Nebell
2[H]4U
- Joined
- Jul 20, 2015
- Messages
- 2,382
This article caught my attention:
https://venturebeat.com/2018/08/24/the-3-blunders-of-nvidias-rtx-2080-video-card-event/amp/
Especially this part:
https://venturebeat.com/2018/08/24/the-3-blunders-of-nvidias-rtx-2080-video-card-event/amp/
Especially this part:
But you want to know what is especially wild about all of this? RTX 20-series is barely a price increase over GTX 10-series at all. What’s really happening here is that Nvidia switched the damn names around.
A 2080 Ti at $1,000 (let alone $1,200) seems off the charts compared to a 1080 Ti at $700, right? But the 2080 Ti is really the Titan model for this new Turing architecture — the Pascal Titan XP, for example, sells for $1,200. The 2080 at $700 is the same MSRP as a 1080 Ti. And a 2070 at $500 is actually a price drop from the $550 for a GTX 1080.
So instead of launching with the 2080, 2080 Ti, and Titan Turing at comparable prices to the 1080, 1080 Ti, and Titan XP, Nvidia abandoned its naming structure. I have no idea why it would do this. It could call these cards whatever it wants, so I don’t know why it would pick monikers that would invite unfavorable price comparisons.

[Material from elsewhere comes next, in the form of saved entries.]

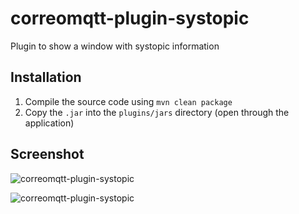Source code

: # correomqtt-plugin-systopic
Plugin to show a window with systopic information


## Installation
1. Compile the source code using `mvn clean package`
2. Copy the `.jar` into the `plugins/jars` directory (open through the application)  

## Screenshot

![correomqtt-plugin-systopic](https://github.com/al-salah/correomqtt-plugin-systopic/blob/main/screenshots/Screenshot1.png)


![correomqtt-plugin-systopic](https://github.com/al-salah/correomqtt-plugin-systopic/blob/main/screenshots/Screenshot2.png)
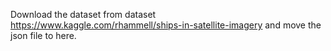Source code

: Download the dataset from dataset https://www.kaggle.com/rhammell/ships-in-satellite-imagery and move the json file to here.
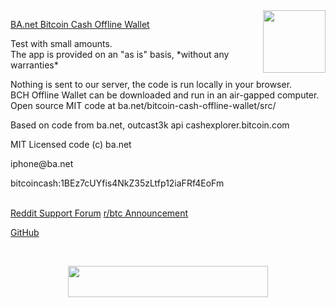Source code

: 

<a href="https://ba.net/bitcoin-cash-offline-wallet/">
<img src=https://ba.net/offline-bch/bchvault.png width=100 height=100 border=0 align=right>
</a>

<p><a href="https://ba.net/bitcoin-cash-offline-wallet/">BA.net Bitcoin Cash Offline Wallet</a>

<p>Test with small amounts. 
<br>The app is provided on an "as is" basis, *without any warranties*

<p>Nothing is sent to our server, the code is run locally in your browser.
<br>BCH Offline Wallet can be downloaded and run in an air-gapped computer. 
<br>Open source MIT code at ba.net/bitcoin-cash-offline-wallet/src/
        
<p>Based on code from ba.net, outcast3k api cashexplorer.bitcoin.com

<p>MIT Licensed code (c) ba.net

<p>iphone@ba.net

<p>bitcoincash:1BEz7cUYfis4NkZ35zLtfp12iaFRf4EoFm


<p><br><a href="https://reddit.com/r/adblockvpn/" target=_blank>Reddit Support Forum</a> <a href="https://www.reddit.com/r/btc/comments/7zu73p/bitcoin_cash_offline_wallet_beta/">r/btc Announcement</a>  

<p><a href="https://github.com/ba-net/bitcoin-cash-offline-wallet" target=_blank> 
GitHub</a>      

<p><br>


<center>
<a href="https://ba.net/digital-paywall-btc-bch/"
target=_top>
<img src="https://ba.net/ads/banner/bchpay.gif" width=320 height=50 border=0>
</a></center>

<p><br>
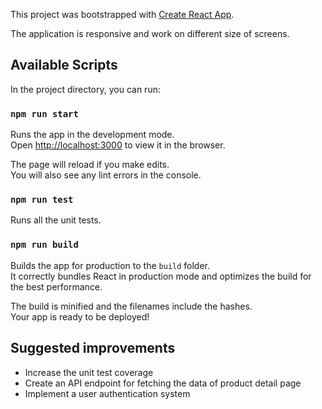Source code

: This project was bootstrapped with [Create React App](https://github.com/facebook/create-react-app).

The application is responsive and work on different size of screens. 

## Available Scripts
In the project directory, you can run:

### `npm run start`

Runs the app in the development mode.<br />
Open [http://localhost:3000](http://localhost:3000) to view it in the browser.

The page will reload if you make edits.<br />
You will also see any lint errors in the console.

### `npm run test`

Runs all the unit tests.

### `npm run build`

Builds the app for production to the `build` folder.<br />
It correctly bundles React in production mode and optimizes the build for the best performance.

The build is minified and the filenames include the hashes.<br />
Your app is ready to be deployed!


## Suggested improvements
- Increase the unit test coverage
- Create an API endpoint for fetching the data of product detail page
- Implement a user authentication system
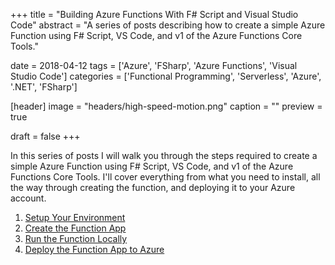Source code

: +++
title = "Building Azure Functions With F# Script and Visual Studio Code"
abstract = "A series of posts describing how to create a simple Azure Function using F# Script, VS Code, and v1 of the Azure Functions Core Tools."

date = 2018-04-12
tags = ['Azure', 'FSharp', 'Azure Functions', 'Visual Studio Code']
categories = ['Functional Programming', 'Serverless', 'Azure', '.NET', 'FSharp']

[header]
image = "headers/high-speed-motion.png"
caption = ""
preview = true

draft = false
+++

In this series of posts I will walk you through the steps required to create a simple Azure Function using F# Script, VS Code, and v1 of the Azure Functions Core Tools.
I'll cover everything from what you need to install, all the way through creating the function, and deploying it to your Azure account.

1. [Setup Your Environment](./1-setup)
2. [Create the Function App](./2-create-function-app)
3. [Run the Function Locally](./3-running-locally)
4. [Deploy the Function App to Azure](./4-deploy-to-azure)

<br/>
<br/>
<br/>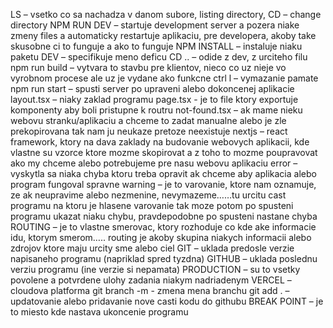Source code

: LS – vsetko co sa nachadza v danom subore, listing directory, 
CD – change directory 
NPM RUN DEV – startuje development server a pozera niake zmeny files a automaticky restartuje aplikaciu, pre developera, akoby take skusobne ci to funguje a ako to funguje
NPM INSTALL – instaluje niaku paketu
DEV – specifikuje meno deficu
CD .. – odide z dev, z urciteho filu
npm run build – vytvara to stavbu pre klientov, nieco co uz nieje vo vyrobnom procese ale uz je vydane ako funkcne
ctrl l – vymazanie pamate
npm run start – spusti server po upraveni alebo dokoncenej aplikacie
layout.tsx – niaky zaklad programu
page.tsx - je to file ktory exportuje komponenty aby boli pristupne k routru
not-found.tsx – ak mame nieku webovu stranku/aplikaciu a chceme to zadat manualne alebo je zle prekopirovana tak nam ju neukaze pretoze neexistuje
nextjs – react framework, ktory na dava zaklady na budovanie webovych aplikacii, kde vlastne su vzorce ktore mozme skopirovat a z toho to mozme poupravovat ako my chceme alebo potrebujeme pre nasu webovu aplikaciu
error – vyskytla sa niaka chyba ktoru treba opravit ak chceme aby aplikacia alebo program fungoval spravne
warning – je to varovanie, ktore nam oznamuje, ze ak neupravime alebo nezmenine, nevymazeme……tu urcitu cast programu na ktoru je hlasene varovanie tak moze potom po spusteni programu ukazat niaku chybu, pravdepodobne po spusteni nastane chyba
ROUTING – je to vlastne smerovac, ktory rozhoduje co kde ake informacie idu, ktorym smerom….. routing je akoby skupina niakych informacii alebo zdrojov ktore maju urcity sme alebo ciel
GIT – uklada predosle verzie napisaneho programu (napriklad spred tyzdna)
GITHUB – uklada poslednu verziu programu (ine verzie si nepamata)
PRODUCTION – su to vsetky povolene a potvrdene ulohy zadania niakym nadriadenym
VERCEL – cloudova platforma
 git branch -m <name> - zmena mena branchu
git add . – updatovanie alebo pridavanie nove casti kodu do githubu
BREAK POINT – je to miesto kde nastava ukoncenie programu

If I had to speculate, I would guess that Nvidia doesn’t sell a lot of Titan cards. Its xx80 Ti models, however, have a reputation for giving you all the power you would ever need at a much more friendly price. Maybe Nvidia thinks that by putting the Ti name on what is essentially a Titan card, it can get more people to spring for the higher price. I have my doubts about that.
But whatever the reason, it was obviously a mistake because, again, it is giving people another reason to hesitate and take a closer look at ray tracing.